*** Block opens ***

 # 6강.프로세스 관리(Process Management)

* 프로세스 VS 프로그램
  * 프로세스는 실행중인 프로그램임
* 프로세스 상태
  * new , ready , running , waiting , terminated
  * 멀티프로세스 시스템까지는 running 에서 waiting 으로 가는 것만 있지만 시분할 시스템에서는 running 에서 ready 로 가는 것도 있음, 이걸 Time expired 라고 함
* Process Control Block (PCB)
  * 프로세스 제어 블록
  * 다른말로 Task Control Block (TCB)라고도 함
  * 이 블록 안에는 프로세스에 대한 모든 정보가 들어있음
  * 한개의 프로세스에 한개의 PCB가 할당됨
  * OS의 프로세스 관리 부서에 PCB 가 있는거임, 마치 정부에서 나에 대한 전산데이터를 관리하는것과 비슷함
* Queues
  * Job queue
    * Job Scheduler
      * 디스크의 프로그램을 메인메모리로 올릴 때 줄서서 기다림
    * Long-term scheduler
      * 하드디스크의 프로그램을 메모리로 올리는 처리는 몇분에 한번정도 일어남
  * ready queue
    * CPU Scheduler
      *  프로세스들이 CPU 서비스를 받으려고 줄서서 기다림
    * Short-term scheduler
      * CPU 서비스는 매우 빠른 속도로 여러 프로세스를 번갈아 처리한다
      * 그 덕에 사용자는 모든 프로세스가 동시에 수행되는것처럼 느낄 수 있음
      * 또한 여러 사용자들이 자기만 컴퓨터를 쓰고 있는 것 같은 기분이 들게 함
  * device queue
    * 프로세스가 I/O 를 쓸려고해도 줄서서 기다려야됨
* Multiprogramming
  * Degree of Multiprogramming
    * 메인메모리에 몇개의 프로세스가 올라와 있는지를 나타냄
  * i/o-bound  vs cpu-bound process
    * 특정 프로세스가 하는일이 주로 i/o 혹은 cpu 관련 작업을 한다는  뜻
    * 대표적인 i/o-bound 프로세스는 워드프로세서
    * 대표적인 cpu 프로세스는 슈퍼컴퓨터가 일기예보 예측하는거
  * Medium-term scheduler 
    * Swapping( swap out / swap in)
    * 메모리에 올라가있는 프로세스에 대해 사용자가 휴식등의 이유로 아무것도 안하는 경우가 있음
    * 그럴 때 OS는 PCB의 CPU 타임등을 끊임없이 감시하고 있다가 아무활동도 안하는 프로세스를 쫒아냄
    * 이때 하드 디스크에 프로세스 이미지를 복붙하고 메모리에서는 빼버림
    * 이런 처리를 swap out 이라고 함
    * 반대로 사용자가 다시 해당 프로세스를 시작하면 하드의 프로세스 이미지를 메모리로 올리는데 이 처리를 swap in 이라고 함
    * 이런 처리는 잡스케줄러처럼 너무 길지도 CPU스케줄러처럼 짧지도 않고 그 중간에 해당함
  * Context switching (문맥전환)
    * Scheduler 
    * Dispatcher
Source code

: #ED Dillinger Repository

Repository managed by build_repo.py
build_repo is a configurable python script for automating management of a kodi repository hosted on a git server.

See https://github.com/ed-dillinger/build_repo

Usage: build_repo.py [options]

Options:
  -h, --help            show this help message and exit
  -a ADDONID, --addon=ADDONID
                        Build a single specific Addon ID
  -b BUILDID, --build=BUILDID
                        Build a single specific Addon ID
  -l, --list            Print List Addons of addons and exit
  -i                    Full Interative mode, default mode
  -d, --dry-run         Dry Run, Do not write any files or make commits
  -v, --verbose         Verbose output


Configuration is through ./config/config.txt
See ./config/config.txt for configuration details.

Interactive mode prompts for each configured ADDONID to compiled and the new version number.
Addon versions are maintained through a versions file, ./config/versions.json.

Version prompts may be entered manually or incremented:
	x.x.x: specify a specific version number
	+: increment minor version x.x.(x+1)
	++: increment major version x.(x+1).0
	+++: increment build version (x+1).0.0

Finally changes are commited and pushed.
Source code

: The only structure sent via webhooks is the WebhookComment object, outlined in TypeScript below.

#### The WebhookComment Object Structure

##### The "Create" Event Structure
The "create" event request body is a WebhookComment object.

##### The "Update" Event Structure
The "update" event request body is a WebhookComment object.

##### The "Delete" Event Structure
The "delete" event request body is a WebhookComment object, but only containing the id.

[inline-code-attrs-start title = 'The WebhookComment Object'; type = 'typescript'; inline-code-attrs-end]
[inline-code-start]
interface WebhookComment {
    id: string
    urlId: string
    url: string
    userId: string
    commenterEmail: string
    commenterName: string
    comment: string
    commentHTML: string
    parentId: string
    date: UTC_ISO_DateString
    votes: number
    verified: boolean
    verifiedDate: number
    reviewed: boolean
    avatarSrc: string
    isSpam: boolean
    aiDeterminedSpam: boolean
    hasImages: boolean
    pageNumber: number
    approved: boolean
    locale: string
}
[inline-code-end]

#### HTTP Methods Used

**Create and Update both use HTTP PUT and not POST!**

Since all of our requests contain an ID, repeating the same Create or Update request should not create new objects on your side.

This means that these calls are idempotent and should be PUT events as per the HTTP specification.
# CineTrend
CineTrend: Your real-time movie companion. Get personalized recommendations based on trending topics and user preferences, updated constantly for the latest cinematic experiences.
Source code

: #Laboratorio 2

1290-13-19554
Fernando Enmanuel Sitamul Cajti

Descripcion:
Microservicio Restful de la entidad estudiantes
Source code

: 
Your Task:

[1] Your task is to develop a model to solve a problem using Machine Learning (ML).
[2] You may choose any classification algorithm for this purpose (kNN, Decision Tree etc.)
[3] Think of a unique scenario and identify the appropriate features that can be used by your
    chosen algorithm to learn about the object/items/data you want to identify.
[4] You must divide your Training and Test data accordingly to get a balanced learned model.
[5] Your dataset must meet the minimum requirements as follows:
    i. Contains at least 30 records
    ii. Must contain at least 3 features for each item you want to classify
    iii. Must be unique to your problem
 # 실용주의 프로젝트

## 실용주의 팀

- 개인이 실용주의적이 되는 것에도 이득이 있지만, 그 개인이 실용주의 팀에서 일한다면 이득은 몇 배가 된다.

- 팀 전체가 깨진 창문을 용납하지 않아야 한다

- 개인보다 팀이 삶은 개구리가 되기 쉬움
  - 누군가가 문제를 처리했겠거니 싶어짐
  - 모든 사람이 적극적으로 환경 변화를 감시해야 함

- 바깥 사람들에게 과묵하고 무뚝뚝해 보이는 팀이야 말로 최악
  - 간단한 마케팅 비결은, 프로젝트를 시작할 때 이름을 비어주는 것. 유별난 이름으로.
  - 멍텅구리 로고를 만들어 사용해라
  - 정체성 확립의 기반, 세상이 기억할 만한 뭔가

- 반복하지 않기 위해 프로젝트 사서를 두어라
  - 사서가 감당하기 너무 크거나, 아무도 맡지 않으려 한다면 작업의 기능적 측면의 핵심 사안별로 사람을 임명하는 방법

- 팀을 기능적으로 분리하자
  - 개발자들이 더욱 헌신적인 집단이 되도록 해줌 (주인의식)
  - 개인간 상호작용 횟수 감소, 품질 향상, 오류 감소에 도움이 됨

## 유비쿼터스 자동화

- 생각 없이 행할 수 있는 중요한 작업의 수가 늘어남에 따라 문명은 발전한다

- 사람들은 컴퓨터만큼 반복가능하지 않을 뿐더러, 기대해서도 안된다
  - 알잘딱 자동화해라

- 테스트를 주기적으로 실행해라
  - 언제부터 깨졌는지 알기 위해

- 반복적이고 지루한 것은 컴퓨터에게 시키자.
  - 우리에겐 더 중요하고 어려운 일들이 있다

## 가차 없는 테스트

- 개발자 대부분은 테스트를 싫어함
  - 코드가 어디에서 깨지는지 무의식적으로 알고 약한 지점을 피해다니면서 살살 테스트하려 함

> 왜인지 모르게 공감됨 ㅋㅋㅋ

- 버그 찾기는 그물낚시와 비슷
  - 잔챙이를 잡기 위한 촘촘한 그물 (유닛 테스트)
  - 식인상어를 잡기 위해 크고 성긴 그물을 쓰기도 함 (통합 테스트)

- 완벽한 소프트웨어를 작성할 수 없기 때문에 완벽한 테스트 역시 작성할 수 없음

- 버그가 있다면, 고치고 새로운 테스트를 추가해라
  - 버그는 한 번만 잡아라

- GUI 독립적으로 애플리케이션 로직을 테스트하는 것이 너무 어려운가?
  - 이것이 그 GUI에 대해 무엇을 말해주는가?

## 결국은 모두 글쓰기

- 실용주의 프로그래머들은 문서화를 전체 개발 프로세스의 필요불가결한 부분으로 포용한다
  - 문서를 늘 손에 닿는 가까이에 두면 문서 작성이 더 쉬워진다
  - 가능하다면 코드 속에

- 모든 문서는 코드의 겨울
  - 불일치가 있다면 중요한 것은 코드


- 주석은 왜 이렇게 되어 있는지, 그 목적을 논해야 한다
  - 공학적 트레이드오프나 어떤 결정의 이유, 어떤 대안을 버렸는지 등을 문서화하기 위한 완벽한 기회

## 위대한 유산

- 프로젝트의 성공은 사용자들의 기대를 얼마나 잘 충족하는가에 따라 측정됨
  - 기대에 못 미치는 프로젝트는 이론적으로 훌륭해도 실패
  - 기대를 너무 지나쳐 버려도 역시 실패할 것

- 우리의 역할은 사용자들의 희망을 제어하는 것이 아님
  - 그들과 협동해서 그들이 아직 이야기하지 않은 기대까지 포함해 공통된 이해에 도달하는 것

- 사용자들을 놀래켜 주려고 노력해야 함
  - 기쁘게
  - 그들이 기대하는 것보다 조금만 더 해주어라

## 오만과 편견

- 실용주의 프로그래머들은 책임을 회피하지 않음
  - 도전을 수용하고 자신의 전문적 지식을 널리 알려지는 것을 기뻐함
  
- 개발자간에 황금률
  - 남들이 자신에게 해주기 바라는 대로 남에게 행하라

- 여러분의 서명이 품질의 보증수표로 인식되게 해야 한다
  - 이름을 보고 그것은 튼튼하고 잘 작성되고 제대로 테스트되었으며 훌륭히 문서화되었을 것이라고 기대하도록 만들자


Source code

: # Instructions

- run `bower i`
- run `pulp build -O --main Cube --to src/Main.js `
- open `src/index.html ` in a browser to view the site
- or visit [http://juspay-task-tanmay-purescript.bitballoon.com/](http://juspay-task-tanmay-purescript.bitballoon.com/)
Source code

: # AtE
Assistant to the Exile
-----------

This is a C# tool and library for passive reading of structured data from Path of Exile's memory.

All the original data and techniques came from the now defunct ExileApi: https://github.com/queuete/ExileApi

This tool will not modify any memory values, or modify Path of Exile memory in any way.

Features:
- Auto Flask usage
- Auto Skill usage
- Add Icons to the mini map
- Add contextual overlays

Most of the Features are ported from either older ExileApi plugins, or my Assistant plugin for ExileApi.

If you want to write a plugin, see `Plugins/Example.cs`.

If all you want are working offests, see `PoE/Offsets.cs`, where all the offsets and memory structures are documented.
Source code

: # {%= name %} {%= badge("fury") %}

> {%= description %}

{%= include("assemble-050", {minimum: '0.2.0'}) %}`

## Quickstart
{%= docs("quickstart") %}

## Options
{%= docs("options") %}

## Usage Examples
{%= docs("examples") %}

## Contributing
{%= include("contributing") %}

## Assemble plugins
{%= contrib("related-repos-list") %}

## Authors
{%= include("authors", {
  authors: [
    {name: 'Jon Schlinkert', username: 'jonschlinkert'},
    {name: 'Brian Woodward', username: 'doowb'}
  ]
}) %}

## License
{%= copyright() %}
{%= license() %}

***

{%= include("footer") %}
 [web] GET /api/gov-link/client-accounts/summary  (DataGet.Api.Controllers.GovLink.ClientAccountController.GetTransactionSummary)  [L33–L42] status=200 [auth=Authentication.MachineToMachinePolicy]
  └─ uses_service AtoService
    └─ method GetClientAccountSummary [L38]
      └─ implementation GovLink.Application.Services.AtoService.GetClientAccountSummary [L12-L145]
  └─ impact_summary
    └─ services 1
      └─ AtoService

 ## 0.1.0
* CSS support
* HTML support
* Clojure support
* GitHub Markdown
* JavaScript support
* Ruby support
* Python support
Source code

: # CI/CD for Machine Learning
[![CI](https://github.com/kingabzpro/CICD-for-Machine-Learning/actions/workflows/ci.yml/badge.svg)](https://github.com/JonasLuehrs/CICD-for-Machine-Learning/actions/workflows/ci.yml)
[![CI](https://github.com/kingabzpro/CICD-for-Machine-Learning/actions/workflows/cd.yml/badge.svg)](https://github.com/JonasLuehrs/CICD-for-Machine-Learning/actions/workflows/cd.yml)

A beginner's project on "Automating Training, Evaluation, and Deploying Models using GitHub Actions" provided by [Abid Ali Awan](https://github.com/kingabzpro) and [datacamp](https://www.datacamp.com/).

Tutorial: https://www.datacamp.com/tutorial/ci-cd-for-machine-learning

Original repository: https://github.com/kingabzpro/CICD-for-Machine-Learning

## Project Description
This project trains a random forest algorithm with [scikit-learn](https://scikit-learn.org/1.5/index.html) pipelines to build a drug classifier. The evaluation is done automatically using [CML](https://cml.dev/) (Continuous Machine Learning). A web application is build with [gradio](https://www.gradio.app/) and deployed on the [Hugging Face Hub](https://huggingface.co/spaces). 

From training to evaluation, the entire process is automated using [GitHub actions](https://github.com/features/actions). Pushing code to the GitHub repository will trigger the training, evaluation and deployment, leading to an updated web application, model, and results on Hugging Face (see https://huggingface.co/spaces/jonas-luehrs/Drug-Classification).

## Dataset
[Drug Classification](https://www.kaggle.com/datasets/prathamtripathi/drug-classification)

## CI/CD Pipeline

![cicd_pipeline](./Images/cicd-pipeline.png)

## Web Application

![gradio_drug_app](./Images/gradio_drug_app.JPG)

*** Block closes ***

→ Your goal: Starting with the line above that holds "See https://github.com/ed-dillinger/build_repo" and stopping with the line that holds "Configuration is through ./config/config.txt", reproduce each line exactly, omitting all other lines.

→ Problem solution:
See https://github.com/ed-dillinger/build_repo

Usage: build_repo.py [options]

Options:
  -h, --help            show this help message and exit
  -a ADDONID, --addon=ADDONID
                        Build a single specific Addon ID
  -b BUILDID, --build=BUILDID
                        Build a single specific Addon ID
  -l, --list            Print List Addons of addons and exit
  -i                    Full Interative mode, default mode
  -d, --dry-run         Dry Run, Do not write any files or make commits
  -v, --verbose         Verbose output


Configuration is through ./config/config.txt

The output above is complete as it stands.